The Fountain of Arethusa (Fonte Aretusa, Ἀρέθουσα) is a natural spring on the island of Ortygia in the historical centre of the city of Syracuse in Sicily. According to Greek mythology, this freshwater fountain is the place where the nymph Arethusa, the patron figure of ancient Syracuse, returned to Earth's surface after escaping from her undersea home in Arcadia.

The fountain is considered one of the most emblematic landmarks of ancient Syracuse and is included within the boundaries of the designated World Heritage area due to its historical, mythological, and cultural significance.

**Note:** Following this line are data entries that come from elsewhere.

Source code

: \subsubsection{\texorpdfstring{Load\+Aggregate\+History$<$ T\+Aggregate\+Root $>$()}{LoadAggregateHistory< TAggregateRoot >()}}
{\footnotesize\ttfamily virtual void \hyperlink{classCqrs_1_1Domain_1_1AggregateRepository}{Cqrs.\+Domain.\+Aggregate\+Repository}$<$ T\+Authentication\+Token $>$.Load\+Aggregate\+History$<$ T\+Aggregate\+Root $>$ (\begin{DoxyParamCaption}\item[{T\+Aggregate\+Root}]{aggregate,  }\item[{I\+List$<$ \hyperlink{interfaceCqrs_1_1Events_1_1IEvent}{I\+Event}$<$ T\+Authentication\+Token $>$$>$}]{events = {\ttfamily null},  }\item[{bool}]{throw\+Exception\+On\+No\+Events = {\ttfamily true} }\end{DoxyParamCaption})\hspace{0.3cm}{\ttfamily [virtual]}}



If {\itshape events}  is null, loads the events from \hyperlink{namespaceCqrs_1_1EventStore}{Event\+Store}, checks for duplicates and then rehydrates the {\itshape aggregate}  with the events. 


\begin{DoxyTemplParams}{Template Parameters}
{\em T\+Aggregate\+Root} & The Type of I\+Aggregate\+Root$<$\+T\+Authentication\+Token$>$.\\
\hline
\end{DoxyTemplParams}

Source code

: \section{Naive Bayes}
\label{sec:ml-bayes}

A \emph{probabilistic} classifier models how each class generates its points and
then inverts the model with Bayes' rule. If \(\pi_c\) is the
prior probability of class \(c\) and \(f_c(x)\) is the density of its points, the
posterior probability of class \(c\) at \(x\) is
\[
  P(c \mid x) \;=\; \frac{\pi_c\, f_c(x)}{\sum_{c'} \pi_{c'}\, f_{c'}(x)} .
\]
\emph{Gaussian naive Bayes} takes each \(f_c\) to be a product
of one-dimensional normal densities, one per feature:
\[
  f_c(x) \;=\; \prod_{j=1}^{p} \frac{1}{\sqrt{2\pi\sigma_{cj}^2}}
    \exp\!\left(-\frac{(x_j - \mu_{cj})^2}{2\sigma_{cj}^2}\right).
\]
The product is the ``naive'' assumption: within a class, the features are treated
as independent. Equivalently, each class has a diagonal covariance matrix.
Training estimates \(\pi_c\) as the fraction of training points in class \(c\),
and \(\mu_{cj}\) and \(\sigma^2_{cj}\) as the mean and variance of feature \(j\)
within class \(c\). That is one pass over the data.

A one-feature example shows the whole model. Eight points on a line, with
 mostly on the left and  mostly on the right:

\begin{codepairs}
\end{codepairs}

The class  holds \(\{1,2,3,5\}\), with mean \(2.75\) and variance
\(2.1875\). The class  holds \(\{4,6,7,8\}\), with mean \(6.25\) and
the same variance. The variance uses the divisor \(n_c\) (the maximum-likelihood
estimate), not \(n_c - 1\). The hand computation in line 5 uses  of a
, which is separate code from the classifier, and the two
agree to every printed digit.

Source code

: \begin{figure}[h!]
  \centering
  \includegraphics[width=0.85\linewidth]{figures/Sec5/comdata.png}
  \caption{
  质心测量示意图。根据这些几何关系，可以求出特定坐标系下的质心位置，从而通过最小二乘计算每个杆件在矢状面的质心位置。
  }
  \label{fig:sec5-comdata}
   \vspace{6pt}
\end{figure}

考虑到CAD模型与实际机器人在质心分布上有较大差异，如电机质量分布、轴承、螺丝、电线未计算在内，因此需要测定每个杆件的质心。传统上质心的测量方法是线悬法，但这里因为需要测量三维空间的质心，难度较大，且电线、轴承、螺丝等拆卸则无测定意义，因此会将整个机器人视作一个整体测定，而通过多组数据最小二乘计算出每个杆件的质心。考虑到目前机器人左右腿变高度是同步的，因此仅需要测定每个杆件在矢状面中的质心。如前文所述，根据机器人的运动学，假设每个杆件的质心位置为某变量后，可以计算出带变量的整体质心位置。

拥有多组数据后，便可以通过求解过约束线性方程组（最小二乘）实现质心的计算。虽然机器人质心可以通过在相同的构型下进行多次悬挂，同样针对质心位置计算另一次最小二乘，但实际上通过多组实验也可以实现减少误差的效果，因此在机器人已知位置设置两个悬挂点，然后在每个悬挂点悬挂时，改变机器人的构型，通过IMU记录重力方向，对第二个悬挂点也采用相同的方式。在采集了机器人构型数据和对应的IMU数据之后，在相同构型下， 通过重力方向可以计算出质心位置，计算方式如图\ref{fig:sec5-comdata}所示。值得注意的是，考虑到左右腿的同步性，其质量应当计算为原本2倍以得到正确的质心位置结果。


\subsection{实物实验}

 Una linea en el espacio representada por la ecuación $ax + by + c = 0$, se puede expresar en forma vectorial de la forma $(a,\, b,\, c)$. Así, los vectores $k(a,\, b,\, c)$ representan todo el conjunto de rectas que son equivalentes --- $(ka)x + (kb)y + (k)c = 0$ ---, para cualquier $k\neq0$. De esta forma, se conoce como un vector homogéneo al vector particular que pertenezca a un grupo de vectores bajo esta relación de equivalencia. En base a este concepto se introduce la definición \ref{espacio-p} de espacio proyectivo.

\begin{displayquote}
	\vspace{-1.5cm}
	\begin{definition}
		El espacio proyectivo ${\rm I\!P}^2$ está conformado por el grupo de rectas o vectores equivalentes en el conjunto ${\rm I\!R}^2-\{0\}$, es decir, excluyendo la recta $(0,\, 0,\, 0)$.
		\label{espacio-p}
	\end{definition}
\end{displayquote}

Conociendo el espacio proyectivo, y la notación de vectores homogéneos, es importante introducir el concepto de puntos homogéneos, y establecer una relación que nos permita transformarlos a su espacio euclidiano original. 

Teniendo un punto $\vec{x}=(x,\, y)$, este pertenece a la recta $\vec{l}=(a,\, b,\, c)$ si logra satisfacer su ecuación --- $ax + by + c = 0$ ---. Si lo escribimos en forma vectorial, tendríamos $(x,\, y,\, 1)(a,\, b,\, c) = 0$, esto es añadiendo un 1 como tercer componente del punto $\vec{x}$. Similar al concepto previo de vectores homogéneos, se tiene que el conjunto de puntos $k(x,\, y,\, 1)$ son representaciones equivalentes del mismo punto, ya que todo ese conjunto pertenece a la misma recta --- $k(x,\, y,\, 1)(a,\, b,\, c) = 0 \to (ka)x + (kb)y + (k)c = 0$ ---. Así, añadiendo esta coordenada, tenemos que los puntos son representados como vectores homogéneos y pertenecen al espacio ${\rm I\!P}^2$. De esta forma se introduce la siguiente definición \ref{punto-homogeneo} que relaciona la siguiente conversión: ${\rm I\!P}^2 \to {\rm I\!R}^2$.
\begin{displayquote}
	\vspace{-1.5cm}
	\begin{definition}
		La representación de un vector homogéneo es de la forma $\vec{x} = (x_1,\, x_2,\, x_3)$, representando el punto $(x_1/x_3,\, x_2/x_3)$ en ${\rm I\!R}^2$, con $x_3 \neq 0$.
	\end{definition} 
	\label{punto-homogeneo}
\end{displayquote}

The fountain is mentioned in a number of works of literature, for instance John Milton's pastoral elegy Lycidas (l. 85) and his masque Arcades, as well as Alexander Pope's satire The Dunciad (Bk 2, l. 342) and William Wordsworth's blank verse poem The Prelude (Bk X, l. 1033). These writers would have known the fountain from references in ancient Roman and Greek sources, such as Virgil's 10th Eclogue (l. 1) and Theocritus' pastoral poem Idylls (I, l. 117). Virgil reckons the eponymous nymph as the divinity who inspired bucolic or pastoral poetry. In Moby-Dick, Herman Melville writes that waters from the fountain were said to come from the Holy Land.

The Fountain of Arethusa, the river Ciane, south of Syracuse, and the river Fiume Freddo in the province of Catania are the only places in Europe where papyrus grows.

Currently, the fountain is one of the most-visited sites in Syracuse. The Fountain of Arethusa and Saint Lucy are considered the two symbols and patrons of the city, represented in the motto City of Water and Light.